▸ **SUPPLIED MATERIAL**

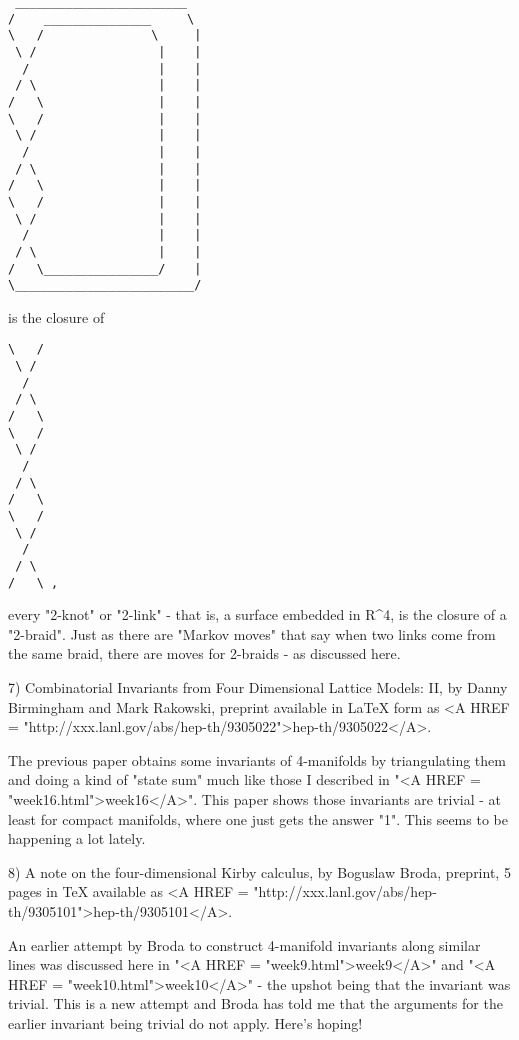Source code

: \begin{verbatim}
 ________________________
/    _______________     \ 
\   /               \     |
 \ /                 |    |
  /                  |    |    
 / \                 |    |
/   \                |    |
\   /                |    |
 \ /                 |    |
  /                  |    |    
 / \                 |    |
/   \                |    |
\   /                |    |
 \ /                 |    |
  /                  |    |    
 / \                 |    |
/   \________________/    |
\_________________________/
\end{verbatim}
    

is the closure of

\begin{verbatim}
\   /       
 \ /        
  /         
 / \        
/   \       
\   /       
 \ /        
  /         
 / \        
/   \       
\   /       
 \ /        
  /         
 / \        
/   \ ,
\end{verbatim}
    

every "2-knot" or "2-link" - that is, a surface embedded in R^4, is the
closure of a "2-braid".  Just as there are "Markov moves" that say when
two links come from the same braid, there are moves for 2-braids - as
discussed here.

7) Combinatorial Invariants from Four Dimensional Lattice Models: II, by
Danny Birmingham and Mark Rakowski, preprint available in LaTeX form as
<A HREF = "http://xxx.lanl.gov/abs/hep-th/9305022">hep-th/9305022</A>.

The previous paper obtains some invariants of 4-manifolds by
triangulating them and doing a kind of "state sum" much like those I
described in "<A HREF = "week16.html">week16</A>".  This paper shows those invariants are trivial -
at least for compact manifolds, where one just gets the answer "1".
This seems to be happening a lot lately.

8)  A note on the four-dimensional Kirby calculus, by Boguslaw Broda,
preprint, 5 pages in TeX available as <A HREF = "http://xxx.lanl.gov/abs/hep-th/9305101">hep-th/9305101</A>.

An earlier attempt by Broda to construct 4-manifold invariants along
similar lines was discussed here in "<A HREF = "week9.html">week9</A>" and "<A HREF = "week10.html">week10</A>" - the upshot
being that the invariant was trivial.  This is a new attempt and Broda
has told me that the arguments for the earlier invariant being trivial
do not apply.  Here's hoping!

▸ **EXERCISE BRIEF**
Scan the material above for the word "available". Copy each line where it occurs.

▸ **ANSWER BELOW**
Danny Birmingham and Mark Rakowski, preprint available in LaTeX form as
preprint, 5 pages in TeX available as <A HREF = "http://xxx.lanl.gov/abs/hep-th/9305101">hep-th/9305101</A>.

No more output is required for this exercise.